つば男では、堀切が多くの楽曲の作詞作曲を手がけているのも特徴だ。堀切作詞作曲、鎌田瑞輝編曲によるカップリングの「Someday」は、ソウルの香りに満ちた、2022年のトレンドとも呼応するシティポップ・ナンバー。メンバーのボーカルも、「チグハグ」よりも「Someday」のほうが大人びていて勘が良い。
そして世が世なら!!!は、「真面目型おふざけ集団!!!」というキャッチコピーにして、グループ名には「弱者からの逆襲、世の中をひっくり返す!」という意味が込められているそう。アーティスト写真も、変顔と普通の表情の両パターンが用意されている6人組だ。さらに、ライブをエクササイズと位置づけて、ライブ中はカロリー測定バンドを着用、最後に消費カロリーを発表しているという。いろいろと過剰だ。
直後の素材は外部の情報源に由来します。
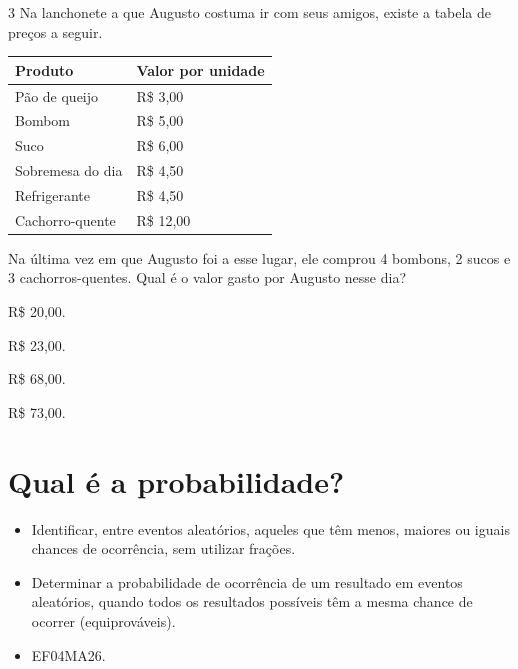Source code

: \begin{mdframed}[linewidth=2pt,linecolor=salmao,roundcorner=2pt]
\num{3} Na lanchonete a que Augusto costuma ir com seus amigos, existe a tabela de preços a seguir.

\begin{longtable}[]{@{}ll@{}}
\toprule
Produto & Valor por unidade\tabularnewline
\midrule
\endhead
Pão de queijo & R\$ 3,00\tabularnewline
Bombom & R\$ 5,00\tabularnewline
Suco & R\$ 6,00\tabularnewline
Sobremesa do dia & R\$ 4,50\tabularnewline
Refrigerante & R\$ 4,50\tabularnewline
Cachorro-quente & R\$ 12,00\tabularnewline
\bottomrule
\end{longtable}

Na última vez em que Augusto foi a esse lugar, ele comprou 4 bombons, 2
sucos e 3 cachorros-quentes. Qual é o valor gasto por Augusto nesse dia?

\begin{escolha}
\item
  R\$ 20,00.
\item
  R\$ 23,00.
\item
  R\$ 68,00.
\item
  R\$ 73,00.
\end{escolha}


\chapter{Qual é a probabilidade?}


\begin{itemize}
\item Identificar, entre eventos aleatórios, aqueles que têm menos, maiores ou
iguais chances de ocorrência, sem utilizar frações.

\item Determinar a probabilidade de ocorrência de um resultado em eventos
aleatórios, quando todos os resultados possíveis têm a mesma chance de
ocorrer (equiprováveis).
\end{itemize}


\begin{itemize}
\item EF04MA26.
\end{itemize}



\end{mdframed}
世が世なら!!!の音楽は、ラウドロック×トンチキソングの融合を目指して、本格的なバンドサウンドで制作しているという。どういうことだろうか……と思いながら、2022年8月31日にリリースされる「鼓動のFighters」を聴いてみると、その謎は一気に解けることに。作詞は、ハロー!プロジェクトで多くの楽曲を手がける児玉雨子。堀切は、ハロプロのブランディングの手法、シーンでの立ち位置の確立方法を意識し、「つば男は男性アイドル界のハロプロを目指したい」と抱負を語っていることからも納得の人選だ。その言葉が意味するのは“アイドルシーンにおけるお洒落着”のような地位を確立したいということでもあるのだという。
「鼓動のFighters」で児玉は、〈絶体絶命からが人生〉とグループのコンセプトを踏襲しながら、〈諦めがオワコン〉とポジティブな姿勢を表現していく。青葉祐五と大山聖福の作編曲によるサウンドが、そんな歌詞をラウドに彩る。サトダユーリは、カップリングの「Happy Birthday!!!」では作詞作曲編曲を担当。ユーモアを交えた歌詞と、ロックをベースにキーボードも前面に出たサウンドを響かせる。